Closing the God gap

Republicans no longer hold an ironclad grip on America’s powerful evangelical vote. God’s faithful are becoming more concerned about issues like global warming and poverty in these uncertain times—and Democrats are reaching out to them. Obama’s religious language is now matched by an increasingly sophisticated and well-funded campaign geared towards religious voters. But will it pay electoral dividends? And if so, would this mean a secular shift in US politics, or the reverse? James Crabtree reports from the new frontier of the pious—Rick Warren’s megachurch in Orange County.

3 Responses to “Closing the God gap”


  • Having created the “ugly, right-wing nutter evangelical”, it is not too difficult to find signs of moderate, “liberal” life among evangelicals. Evangelicals have always articulated a variety of messages and there are ongoing debates over various issues.

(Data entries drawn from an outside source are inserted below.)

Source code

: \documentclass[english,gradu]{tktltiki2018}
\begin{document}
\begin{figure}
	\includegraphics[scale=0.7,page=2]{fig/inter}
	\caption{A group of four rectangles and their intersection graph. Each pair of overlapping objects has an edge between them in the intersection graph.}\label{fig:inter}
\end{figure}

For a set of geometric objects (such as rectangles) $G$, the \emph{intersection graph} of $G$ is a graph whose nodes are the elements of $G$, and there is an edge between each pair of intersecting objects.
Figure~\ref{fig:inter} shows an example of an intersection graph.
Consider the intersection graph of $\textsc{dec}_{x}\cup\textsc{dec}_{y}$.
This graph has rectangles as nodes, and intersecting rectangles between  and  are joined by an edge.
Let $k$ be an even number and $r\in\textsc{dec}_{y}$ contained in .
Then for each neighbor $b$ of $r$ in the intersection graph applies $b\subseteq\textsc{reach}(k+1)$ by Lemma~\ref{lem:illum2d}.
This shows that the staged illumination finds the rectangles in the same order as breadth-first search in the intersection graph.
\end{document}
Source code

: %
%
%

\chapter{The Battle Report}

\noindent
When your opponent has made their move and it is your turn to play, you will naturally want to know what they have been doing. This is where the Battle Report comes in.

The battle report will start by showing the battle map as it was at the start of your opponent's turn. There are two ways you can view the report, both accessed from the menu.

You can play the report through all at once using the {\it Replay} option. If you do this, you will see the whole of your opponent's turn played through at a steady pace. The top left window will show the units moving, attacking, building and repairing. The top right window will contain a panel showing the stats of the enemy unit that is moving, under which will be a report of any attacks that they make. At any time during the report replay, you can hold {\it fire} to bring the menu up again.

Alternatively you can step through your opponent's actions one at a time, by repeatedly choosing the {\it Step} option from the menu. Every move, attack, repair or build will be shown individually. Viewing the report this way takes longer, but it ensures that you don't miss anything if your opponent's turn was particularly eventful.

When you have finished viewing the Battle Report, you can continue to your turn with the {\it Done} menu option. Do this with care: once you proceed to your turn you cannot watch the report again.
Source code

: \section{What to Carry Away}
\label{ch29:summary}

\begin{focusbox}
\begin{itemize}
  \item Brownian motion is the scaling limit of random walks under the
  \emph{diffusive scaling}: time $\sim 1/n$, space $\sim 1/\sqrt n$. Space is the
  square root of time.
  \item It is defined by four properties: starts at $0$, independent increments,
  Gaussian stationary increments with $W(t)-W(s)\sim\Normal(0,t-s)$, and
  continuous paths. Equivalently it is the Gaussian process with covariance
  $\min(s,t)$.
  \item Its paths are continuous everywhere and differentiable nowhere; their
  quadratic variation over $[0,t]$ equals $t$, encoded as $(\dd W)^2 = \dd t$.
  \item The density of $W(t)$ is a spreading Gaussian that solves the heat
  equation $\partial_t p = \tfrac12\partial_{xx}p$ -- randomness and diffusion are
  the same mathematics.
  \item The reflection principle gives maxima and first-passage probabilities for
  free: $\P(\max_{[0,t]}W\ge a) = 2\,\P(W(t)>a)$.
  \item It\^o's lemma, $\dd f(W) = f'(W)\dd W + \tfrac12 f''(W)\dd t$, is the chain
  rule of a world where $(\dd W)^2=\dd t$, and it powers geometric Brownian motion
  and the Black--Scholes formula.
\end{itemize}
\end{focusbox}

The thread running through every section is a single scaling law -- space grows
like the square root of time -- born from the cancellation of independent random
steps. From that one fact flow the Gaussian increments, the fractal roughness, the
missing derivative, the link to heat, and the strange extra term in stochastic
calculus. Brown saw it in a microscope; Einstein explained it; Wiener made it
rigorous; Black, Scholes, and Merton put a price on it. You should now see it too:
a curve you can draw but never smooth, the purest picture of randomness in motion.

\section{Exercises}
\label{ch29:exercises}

    Once it is understood that evangelicalism covers a very broad range of attitudes, theologies and values, there’s nothing too remarkable that some evangelicals may find Obama attractive. Considering that some 40% of Americans claim to be born again, it’s only logical that all political parties will attempt to build common ground with this constitutency.

    Some other things to bear in mind:

    1. Rick Warren has for a long time opened up his platform to all kinds of people of different beliefs as part of his ’seeker sensitive’ philosophy.

    2. Jim Wallis has always been on the fringes of evangelicalism, sometimes exiting it altogether. Last time he exited to follow liberation theology/marxism and then came back to orthodoxy.

    3. Bill Clinton also claims to have had a born again experience - but it didn’t help him. Jimmy Carter is card-carrying evangelical, but his policies didn’t cut much ice with evangelicals either.

  • A related point? I note that Sarah Palin is characterised this month as being against abortion “even in the case of rape or incest”. The implication is that this is extremist or perverse. But the objection to abortion is most commonly that it is wrong in principle, a principle that still controls however inconvenient it may be in particular cases. Take something that is more widely agreed to be wrong in principle - torture. Would it be regarded as extremist to be against torture “even in cases where the victim possesses information that could save innocent lives”?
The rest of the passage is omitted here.